Complaint-Oriented Policing Perpetuates Cycle of Poverty Among People who are Homeless

A new paper in American Sociological Review, “Complaint-Oriented Policing: Regulating Homelessness in Public Space,” examines how a significant increase in homelessness-related 911 complaints in San Francisco has affected the vulnerability of individuals experiencing homelessness and increased the difficulty of escaping homelessness. The author finds that, despite a relatively stable unsheltered homeless population between 2013 and 2017, 911 calls about the homeless increased by 72%.

Using nearly 4 million 911 and 311 records, the paper documents a growing number of homeless complaints in San Francisco and a corresponding growth in police dispatches to handle those complaints.

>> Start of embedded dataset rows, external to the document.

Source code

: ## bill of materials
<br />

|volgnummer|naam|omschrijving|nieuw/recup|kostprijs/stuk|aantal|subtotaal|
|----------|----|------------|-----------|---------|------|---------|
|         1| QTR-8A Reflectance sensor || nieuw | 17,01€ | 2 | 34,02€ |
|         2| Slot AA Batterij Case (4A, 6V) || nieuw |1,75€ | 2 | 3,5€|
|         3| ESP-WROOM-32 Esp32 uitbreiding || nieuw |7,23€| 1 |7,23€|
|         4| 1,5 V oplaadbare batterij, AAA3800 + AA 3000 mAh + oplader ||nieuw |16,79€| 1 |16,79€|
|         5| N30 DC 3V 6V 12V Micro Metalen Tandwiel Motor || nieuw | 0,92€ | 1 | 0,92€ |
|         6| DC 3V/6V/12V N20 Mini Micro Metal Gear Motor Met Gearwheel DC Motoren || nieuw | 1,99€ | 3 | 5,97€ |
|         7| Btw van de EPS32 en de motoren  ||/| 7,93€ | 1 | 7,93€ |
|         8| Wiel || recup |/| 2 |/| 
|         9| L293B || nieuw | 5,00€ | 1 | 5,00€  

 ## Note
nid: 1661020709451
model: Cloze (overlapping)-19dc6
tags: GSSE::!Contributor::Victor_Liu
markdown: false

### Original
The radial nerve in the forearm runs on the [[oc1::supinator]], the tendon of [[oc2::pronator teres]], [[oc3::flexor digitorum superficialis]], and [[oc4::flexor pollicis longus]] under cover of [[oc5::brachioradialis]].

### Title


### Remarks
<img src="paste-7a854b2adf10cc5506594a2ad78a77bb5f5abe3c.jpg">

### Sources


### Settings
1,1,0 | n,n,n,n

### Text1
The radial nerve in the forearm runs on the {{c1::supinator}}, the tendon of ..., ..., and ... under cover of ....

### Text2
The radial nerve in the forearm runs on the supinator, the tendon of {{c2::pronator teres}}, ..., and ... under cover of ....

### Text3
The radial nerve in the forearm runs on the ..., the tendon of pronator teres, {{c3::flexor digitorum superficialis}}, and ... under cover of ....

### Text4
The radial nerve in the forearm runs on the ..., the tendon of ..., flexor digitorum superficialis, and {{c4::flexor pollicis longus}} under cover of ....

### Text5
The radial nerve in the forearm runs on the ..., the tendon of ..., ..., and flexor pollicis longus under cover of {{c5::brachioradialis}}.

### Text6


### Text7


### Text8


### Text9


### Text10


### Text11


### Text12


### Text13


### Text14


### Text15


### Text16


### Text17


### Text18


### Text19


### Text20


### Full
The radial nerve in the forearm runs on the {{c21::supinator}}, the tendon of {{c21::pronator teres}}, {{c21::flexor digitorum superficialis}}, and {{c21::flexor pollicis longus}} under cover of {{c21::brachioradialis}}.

Yearly 311 complaints in San Francisco regarding homeless individuals grew from 9,590 to 84,486 between 2011 and 2017. The massive growth of 911 and 311 complaints corresponded with an increase in average monthly dispatches to the San Francisco Police Department related to “homeless concerns,” from roughly 5,000 in 2012 to 7,623 in 2018. The author points to a multitude of factors to account for the increased demand for policing homelessness, such as the growth in development, commuters, and residents; changes in urban governance; and political pressures to address homelessness.

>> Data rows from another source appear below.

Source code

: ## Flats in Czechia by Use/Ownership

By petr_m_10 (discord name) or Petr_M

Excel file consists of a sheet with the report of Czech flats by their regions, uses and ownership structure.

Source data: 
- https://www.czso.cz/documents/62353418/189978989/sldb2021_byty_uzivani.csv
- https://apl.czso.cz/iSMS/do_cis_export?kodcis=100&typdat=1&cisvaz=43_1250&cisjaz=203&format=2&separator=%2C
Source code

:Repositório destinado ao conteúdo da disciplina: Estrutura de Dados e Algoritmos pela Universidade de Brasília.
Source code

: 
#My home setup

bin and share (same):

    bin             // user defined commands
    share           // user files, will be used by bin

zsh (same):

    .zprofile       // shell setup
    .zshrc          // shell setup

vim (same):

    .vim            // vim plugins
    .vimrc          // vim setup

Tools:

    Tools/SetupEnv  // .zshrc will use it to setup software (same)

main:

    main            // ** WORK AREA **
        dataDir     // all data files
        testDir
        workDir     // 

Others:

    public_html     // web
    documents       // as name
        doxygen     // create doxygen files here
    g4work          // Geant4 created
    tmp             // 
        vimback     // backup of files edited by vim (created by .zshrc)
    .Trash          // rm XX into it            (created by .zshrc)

The paper describes how police officers have responded to this upward trend of complaints, drawing on a variety of ethnographic observations between 2014 and 2017. Roughly 90% of dispatches for homeless complaints were resolved with move-along orders rather than citations or arrests, which resulted in “constant churning of homelessness in public space.” When arrests were made, they were most commonly used to clear properties of homeless individuals. Another common response by the police was to redirect the homeless problem to another agency by calling ambulances, directing individuals to social services, or working with sanitation authorities—a process the paper calls “bureaucratic shuffling.” Police officers generally viewed policing of the homeless as a misplaced priority that should be handled by other agencies.

Finally, drawing on data from a community-based survey of 351 homeless individuals in San Francisco, the author details how complaint-oriented policing produces a process of pervasive penalty that prolongs homelessness, increases conflict among vulnerable people, and disorganizes already chaotic lives. Sixty-nine percent of all respondents had been cited by police in the past year, and over 60% could not pay their most recent citation. Failing to pay a citation resulted in a further $300 assessment, revocation of a driver’s license, and a bench warrant issued for arrest, all of which can negatively impact people’s credit and create barriers to accessing services, housing, and employment. The author also noted that policing created pressure among the homeless to keep encampments small, which created continual interpersonal conflict among homeless individuals looking for safe spaces.

The author argues that reducing the criminalization of homelessness will require new policy approaches, given the prominence of complaint-oriented policing. The wide distribution of power to mobilize policing through caller complaints may require deep structural changes, and anti-homeless laws demand a critical look. The prevalence of complaint-oriented policing also highlights the need for more proactive and extensive policies that support public health services, social services, and housing.